O agronegócio é um pacto de poder, estruturado e definido, sob o comando do capital financeiro (grandes investidores, bancos e fundos de investimento), das grandes empresas transnacionais dos ramos agroindustriais e agrocomerciais (sementes, alimentos, insumos químicos, tradings do comércio internacional, grandes redes atacadistas), dos latifundiários brasileiros (dando finalidade econômica às grandes propriedades, ao arrepio da função social e ambiental da propriedade) e do Estado brasileiro (com políticas de crédito, legislação protetora da propriedade da terra e das patentes de seres vivos e cultiváveis ), desoneração fiscal para a exportação e aquisição de agrotóxicos e fertilizantes, pesquisa pública direcionada ao agronegócio, investimentos públicos em infraestrutura e logística funcional aos interesses do agronegócio).

Este Pacto de Poder significa uma nova conformação da agropecuária e da agrosilvicultura no Brasil. É um projeto unificado, sob o comando do capital financeiro e de suas redes de investidores, que transformam alimentos, fibras e matérias primas industriais provindas do campo e produtos industriais provenientes destas matérias primas em ativos financeiros e os mercantiliza em bolsas de valores.

Este pacto de poder significa uma nova conformação da agropecuária e da agrosilvicultura no Brasil. É um projeto unificado, sob o comando do capital financeiro e de suas redes de investidores, que transformam alimentos, fibras e matérias-primas industriais provindas do campo e produtos industriais provenientes destas matérias-primas em ativos financeiros e os mercantiliza em bolsas de valores.

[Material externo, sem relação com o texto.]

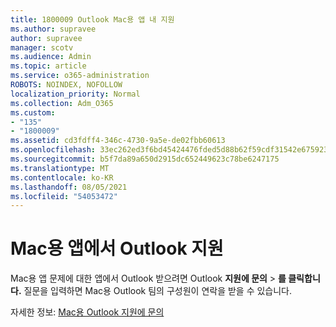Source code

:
 ```yaml
---
title: 1800009 Outlook Mac용 앱 내 지원
ms.author: supravee
author: supravee
manager: scotv
ms.audience: Admin
ms.topic: article
ms.service: o365-administration
ROBOTS: NOINDEX, NOFOLLOW
localization_priority: Normal
ms.collection: Adm_O365
ms.custom:
- "135"
- "1800009"
ms.assetid: cd3fdff4-346c-4730-9a5e-de02fbb60613
ms.openlocfilehash: 33ec262ed3f6bd45424476fded5d88b62f59cdf31542e675923a030f1d6b8fa0
ms.sourcegitcommit: b5f7da89a650d2915dc652449623c78be6247175
ms.translationtype: MT
ms.contentlocale: ko-KR
ms.lasthandoff: 08/05/2021
ms.locfileid: "54053472"
---
```

# <a name="in-app-support-in-outlook-for-mac"></a>Mac용 앱에서 Outlook 지원

Mac용 앱 문제에 대한 앱에서 Outlook 받으려면 Outlook **지원에 문의** \> **를 클릭합니다.** 질문을 입력하면 Mac용 Outlook 팀의 구성원이 연락을 받을 수 있습니다. 

자세한 정보: [Mac용 Outlook 지원에 문의](https://support.office.com//article/d0410177-8e65-4487-93f7-206a3a3d71a8)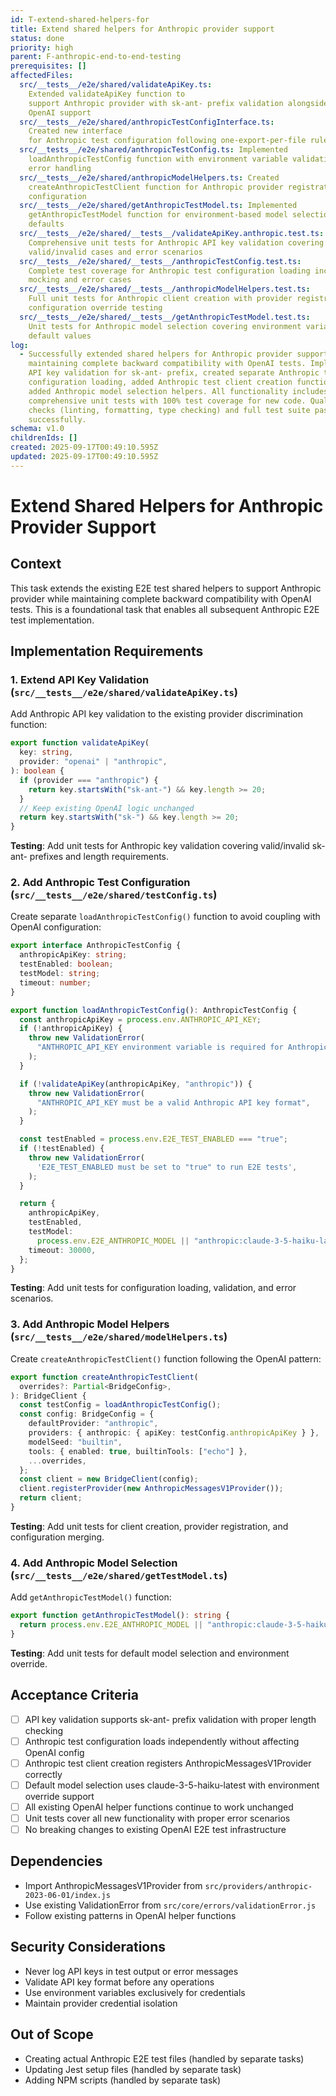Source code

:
 ```yaml
---
id: T-extend-shared-helpers-for
title: Extend shared helpers for Anthropic provider support
status: done
priority: high
parent: F-anthropic-end-to-end-testing
prerequisites: []
affectedFiles:
  src/__tests__/e2e/shared/validateApiKey.ts:
    Extended validateApiKey function to
    support Anthropic provider with sk-ant- prefix validation alongside existing
    OpenAI support
  src/__tests__/e2e/shared/anthropicTestConfigInterface.ts:
    Created new interface
    for Anthropic test configuration following one-export-per-file rule
  src/__tests__/e2e/shared/anthropicTestConfig.ts: Implemented
    loadAnthropicTestConfig function with environment variable validation and
    error handling
  src/__tests__/e2e/shared/anthropicModelHelpers.ts: Created
    createAnthropicTestClient function for Anthropic provider registration and
    configuration
  src/__tests__/e2e/shared/getAnthropicTestModel.ts: Implemented
    getAnthropicTestModel function for environment-based model selection with
    defaults
  src/__tests__/e2e/shared/__tests__/validateApiKey.anthropic.test.ts:
    Comprehensive unit tests for Anthropic API key validation covering
    valid/invalid cases and error scenarios
  src/__tests__/e2e/shared/__tests__/anthropicTestConfig.test.ts:
    Complete test coverage for Anthropic test configuration loading including
    mocking and error cases
  src/__tests__/e2e/shared/__tests__/anthropicModelHelpers.test.ts:
    Full unit tests for Anthropic client creation with provider registration and
    configuration override testing
  src/__tests__/e2e/shared/__tests__/getAnthropicTestModel.test.ts:
    Unit tests for Anthropic model selection covering environment variables and
    default values
log:
  - Successfully extended shared helpers for Anthropic provider support while
    maintaining complete backward compatibility with OpenAI tests. Implemented
    API key validation for sk-ant- prefix, created separate Anthropic test
    configuration loading, added Anthropic test client creation function, and
    added Anthropic model selection helpers. All functionality includes
    comprehensive unit tests with 100% test coverage for new code. Quality
    checks (linting, formatting, type checking) and full test suite pass
    successfully.
schema: v1.0
childrenIds: []
created: 2025-09-17T00:49:10.595Z
updated: 2025-09-17T00:49:10.595Z
---
```


# Extend Shared Helpers for Anthropic Provider Support

## Context

This task extends the existing E2E test shared helpers to support Anthropic provider while maintaining complete backward compatibility with OpenAI tests. This is a foundational task that enables all subsequent Anthropic E2E test implementation.

## Implementation Requirements

### 1. Extend API Key Validation (`src/__tests__/e2e/shared/validateApiKey.ts`)

Add Anthropic API key validation to the existing provider discrimination function:

```typescript
export function validateApiKey(
  key: string,
  provider: "openai" | "anthropic",
): boolean {
  if (provider === "anthropic") {
    return key.startsWith("sk-ant-") && key.length >= 20;
  }
  // Keep existing OpenAI logic unchanged
  return key.startsWith("sk-") && key.length >= 20;
}
```

**Testing**: Add unit tests for Anthropic key validation covering valid/invalid sk-ant- prefixes and length requirements.

### 2. Add Anthropic Test Configuration (`src/__tests__/e2e/shared/testConfig.ts`)

Create separate `loadAnthropicTestConfig()` function to avoid coupling with OpenAI configuration:

```typescript
export interface AnthropicTestConfig {
  anthropicApiKey: string;
  testEnabled: boolean;
  testModel: string;
  timeout: number;
}

export function loadAnthropicTestConfig(): AnthropicTestConfig {
  const anthropicApiKey = process.env.ANTHROPIC_API_KEY;
  if (!anthropicApiKey) {
    throw new ValidationError(
      "ANTHROPIC_API_KEY environment variable is required for Anthropic E2E tests",
    );
  }

  if (!validateApiKey(anthropicApiKey, "anthropic")) {
    throw new ValidationError(
      "ANTHROPIC_API_KEY must be a valid Anthropic API key format",
    );
  }

  const testEnabled = process.env.E2E_TEST_ENABLED === "true";
  if (!testEnabled) {
    throw new ValidationError(
      'E2E_TEST_ENABLED must be set to "true" to run E2E tests',
    );
  }

  return {
    anthropicApiKey,
    testEnabled,
    testModel:
      process.env.E2E_ANTHROPIC_MODEL || "anthropic:claude-3-5-haiku-latest",
    timeout: 30000,
  };
}
```

**Testing**: Add unit tests for configuration loading, validation, and error scenarios.

### 3. Add Anthropic Model Helpers (`src/__tests__/e2e/shared/modelHelpers.ts`)

Create `createAnthropicTestClient()` function following the OpenAI pattern:

```typescript
export function createAnthropicTestClient(
  overrides?: Partial<BridgeConfig>,
): BridgeClient {
  const testConfig = loadAnthropicTestConfig();
  const config: BridgeConfig = {
    defaultProvider: "anthropic",
    providers: { anthropic: { apiKey: testConfig.anthropicApiKey } },
    modelSeed: "builtin",
    tools: { enabled: true, builtinTools: ["echo"] },
    ...overrides,
  };
  const client = new BridgeClient(config);
  client.registerProvider(new AnthropicMessagesV1Provider());
  return client;
}
```

**Testing**: Add unit tests for client creation, provider registration, and configuration merging.

### 4. Add Anthropic Model Selection (`src/__tests__/e2e/shared/getTestModel.ts`)

Add `getAnthropicTestModel()` function:

```typescript
export function getAnthropicTestModel(): string {
  return process.env.E2E_ANTHROPIC_MODEL || "anthropic:claude-3-5-haiku-latest";
}
```

**Testing**: Add unit tests for default model selection and environment override.

## Acceptance Criteria

- [ ] API key validation supports sk-ant- prefix validation with proper length checking
- [ ] Anthropic test configuration loads independently without affecting OpenAI config
- [ ] Anthropic test client creation registers AnthropicMessagesV1Provider correctly
- [ ] Default model selection uses claude-3-5-haiku-latest with environment override support
- [ ] All existing OpenAI helper functions continue to work unchanged
- [ ] Unit tests cover all new functionality with proper error scenarios
- [ ] No breaking changes to existing OpenAI E2E test infrastructure

## Dependencies

- Import AnthropicMessagesV1Provider from `src/providers/anthropic-2023-06-01/index.js`
- Use existing ValidationError from `src/core/errors/validationError.js`
- Follow existing patterns in OpenAI helper functions

## Security Considerations

- Never log API keys in test output or error messages
- Validate API key format before any operations
- Use environment variables exclusively for credentials
- Maintain provider credential isolation

## Out of Scope

- Creating actual Anthropic E2E test files (handled by separate tasks)
- Updating Jest setup files (handled by separate task)
- Adding NPM scripts (handled by separate task)
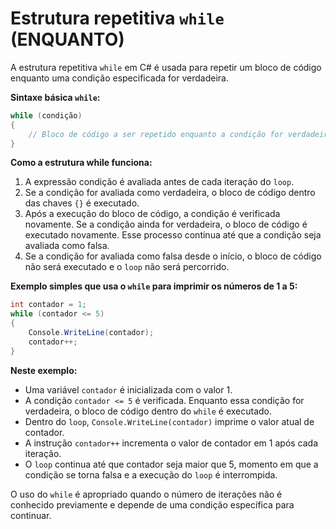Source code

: # Estrutura repetitiva `while` (ENQUANTO)
A estrutura repetitiva `while` em C# é usada para repetir um bloco de código enquanto uma condição especificada for verdadeira. 

**Sintaxe básica `while`:**
```csharp
while (condição)
{
    // Bloco de código a ser repetido enquanto a condição for verdadeira
}
```

**Como a estrutura while funciona:**
1. A expressão condição é avaliada antes de cada iteração do `loop`.
2. Se a condição for avaliada como verdadeira, o bloco de código dentro das chaves `{}` é executado.
3. Após a execução do bloco de código, a condição é verificada novamente. Se a condição ainda for verdadeira, o bloco de código é executado novamente. Esse processo continua até que a condição seja avaliada como falsa.
4. Se a condição for avaliada como falsa desde o início, o bloco de código não será executado e o `loop` não será percorrido.

**Exemplo simples que usa o `while` para imprimir os números de 1 a 5:**
```csharp
int contador = 1;
while (contador <= 5)
{
    Console.WriteLine(contador);
    contador++;
}
```
**Neste exemplo:**
- Uma variável `contador` é inicializada com o valor 1.
- A condição `contador <= 5` é verificada. Enquanto essa condição for verdadeira, o bloco de código dentro do `while` é executado.
- Dentro do `loop`, `Console.WriteLine(contador)` imprime o valor atual de contador.
- A instrução `contador++` incrementa o valor de contador em 1 após cada iteração.
- O `loop` continua até que contador seja maior que 5, momento em que a condição se torna falsa e a execução do `loop` é interrompida.

O uso do `while` é apropriado quando o número de iterações não é conhecido previamente e depende de uma condição específica para continuar.


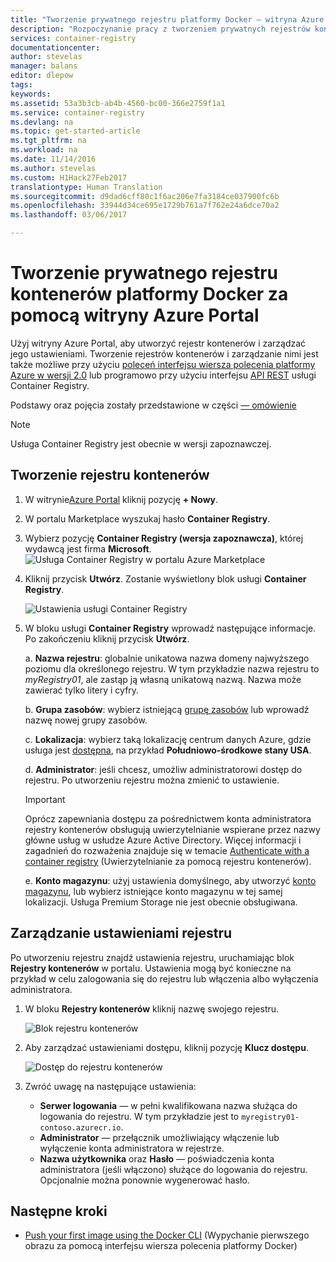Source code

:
 ```yaml
---
title: "Tworzenie prywatnego rejestru platformy Docker — witryna Azure Portal | Microsoft Doc"
description: "Rozpoczynanie pracy z tworzeniem prywatnych rejestrów kontenerów platformy Docker za pomocą witryny Azure Portal i zarządzaniem nimi"
services: container-registry
documentationcenter: 
author: stevelas
manager: balans
editor: dlepow
tags: 
keywords: 
ms.assetid: 53a3b3cb-ab4b-4560-bc00-366e2759f1a1
ms.service: container-registry
ms.devlang: na
ms.topic: get-started-article
ms.tgt_pltfrm: na
ms.workload: na
ms.date: 11/14/2016
ms.author: stevelas
ms.custom: H1Hack27Feb2017
translationtype: Human Translation
ms.sourcegitcommit: d9dad6cff80c1f6ac206e7fa3184ce037900fc6b
ms.openlocfilehash: 33944d34ce695e1729b761a7f762e24a6dce70a2
ms.lasthandoff: 03/06/2017

---
```


# <a name="create-a-private-docker-container-registry-using-the-azure-portal"></a>Tworzenie prywatnego rejestru kontenerów platformy Docker za pomocą witryny Azure Portal
Użyj witryny Azure Portal, aby utworzyć rejestr kontenerów i zarządzać jego ustawieniami. Tworzenie rejestrów kontenerów i zarządzanie nimi jest także możliwe przy użyciu [poleceń interfejsu wiersza polecenia platformy Azure w wersji 2.0](container-registry-get-started-azure-cli.md) lub programowo przy użyciu interfejsu [API REST](https://go.microsoft.com/fwlink/p/?linkid=834376) usługi Container Registry.

Podstawy oraz pojęcia zostały przedstawione w części [ — omówienie](container-registry-intro.md)


> [!NOTE]
> Usługa Container Registry jest obecnie w wersji zapoznawczej.


## <a name="create-a-container-registry"></a>Tworzenie rejestru kontenerów
1. W witrynie[Azure Portal](https://portal.azure.com) kliknij pozycję **+ Nowy**.
2. W portalu Marketplace wyszukaj hasło **Container Registry**.
3. Wybierz pozycję **Container Registry (wersja zapoznawcza)**, której wydawcą jest firma **Microsoft**. 
    ![Usługa Container Registry w portalu Azure Marketplace](./media/container-registry-get-started-portal/container-registry-marketplace.png)
4. Kliknij przycisk **Utwórz**. Zostanie wyświetlony blok usługi **Container Registry**.

    ![Ustawienia usługi Container Registry](./media/container-registry-get-started-portal/container-registry-settings.png)
5. W bloku usługi **Container Registry** wprowadź następujące informacje. Po zakończeniu kliknij przycisk **Utwórz**.
   
    a. **Nazwa rejestru**: globalnie unikatowa nazwa domeny najwyższego poziomu dla określonego rejestru. W tym przykładzie nazwa rejestru to *myRegistry01*, ale zastąp ją własną unikatową nazwą. Nazwa może zawierać tylko litery i cyfry.
   
    b. **Grupa zasobów**: wybierz istniejącą [grupę zasobów](../azure-resource-manager/resource-group-overview.md#resource-groups) lub wprowadź nazwę nowej grupy zasobów. 
   
    c. **Lokalizacja**: wybierz taką lokalizację centrum danych Azure, gdzie usługa jest [dostępna](https://azure.microsoft.com/regions/services/), na przykład **Południowo-środkowe stany USA**. 
   
    d. **Administrator**: jeśli chcesz, umożliw administratorowi dostęp do rejestru. Po utworzeniu rejestru można zmienić to ustawienie.
   
    > [!IMPORTANT]
    > Oprócz zapewniania dostępu za pośrednictwem konta administratora rejestry kontenerów obsługują uwierzytelnianie wspierane przez nazwy główne usług w usłudze Azure Active Directory. Więcej informacji i zagadnień do rozważenia znajduje się w temacie [Authenticate with a container registry](container-registry-authentication.md) (Uwierzytelnianie za pomocą rejestru kontenerów).
    >
    
    e. **Konto magazynu**: użyj ustawienia domyślnego, aby utworzyć [konto magazynu](../storage/storage-introduction.md), lub wybierz istniejące konto magazynu w tej samej lokalizacji. Usługa Premium Storage nie jest obecnie obsługiwana.


## <a name="manage-registry-settings"></a>Zarządzanie ustawieniami rejestru
Po utworzeniu rejestru znajdź ustawienia rejestru, uruchamiając blok **Rejestry kontenerów** w portalu. Ustawienia mogą być konieczne na przykład w celu zalogowania się do rejestru lub włączenia albo wyłączenia administratora.

1. W bloku **Rejestry kontenerów** kliknij nazwę swojego rejestru.
   
    ![Blok rejestru kontenerów](./media/container-registry-get-started-portal/container-registry-blade.png)
2. Aby zarządzać ustawieniami dostępu, kliknij pozycję **Klucz dostępu**.
   
    ![Dostęp do rejestru kontenerów](./media/container-registry-get-started-portal/container-registry-access.png)
3. Zwróć uwagę na następujące ustawienia:
   
   * **Serwer logowania** — w pełni kwalifikowana nazwa służąca do logowania do rejestru. W tym przykładzie jest to `myregistry01-contoso.azurecr.io`.
   * **Administrator** — przełącznik umożliwiający włączenie lub wyłączenie konta administratora w rejestrze.
   * **Nazwa użytkownika** oraz **Hasło** — poświadczenia konta administratora (jeśli włączono) służące do logowania do rejestru. Opcjonalnie można ponownie wygenerować hasło.

## <a name="next-steps"></a>Następne kroki
* [Push your first image using the Docker CLI](container-registry-get-started-docker-cli.md) (Wypychanie pierwszego obrazu za pomocą interfejsu wiersza polecenia platformy Docker)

Esta nova fase abarca, portanto, em um projeto unificado:

  1. a produção primária (alimentos, madeira, fibras, fontes energéticas da biomassa, sementes, mudas, matérias primas e princípios ativos para as indústrias de medicamentos, cosméticos, bebidas e biodiversidade em geral);
  2. a industrialização de insumos agrícolas, de modo especial a indústria de sementes e produtos químicos agrícolas e pecuários;
  3. a indústria de transformação das matérias-primas agrícolas, pecuárias, madeireiras, energéticas, medicinais, etc., em alimentos, energias, celulose, cigarros, bebidas, produtos farmacêuticos e nutracêuticos, produtos cosméticos e condimentares e toda a gama de produtos beneficiados, semielaborados, elaborados e industrializados;
  4. as redes de distribuição de alimentos;
  5. a logística de transporte e armazenagem;
  6. a indústria de máquinas e equipamentos agrícolas, armazenagem, transporte, cargas descargas.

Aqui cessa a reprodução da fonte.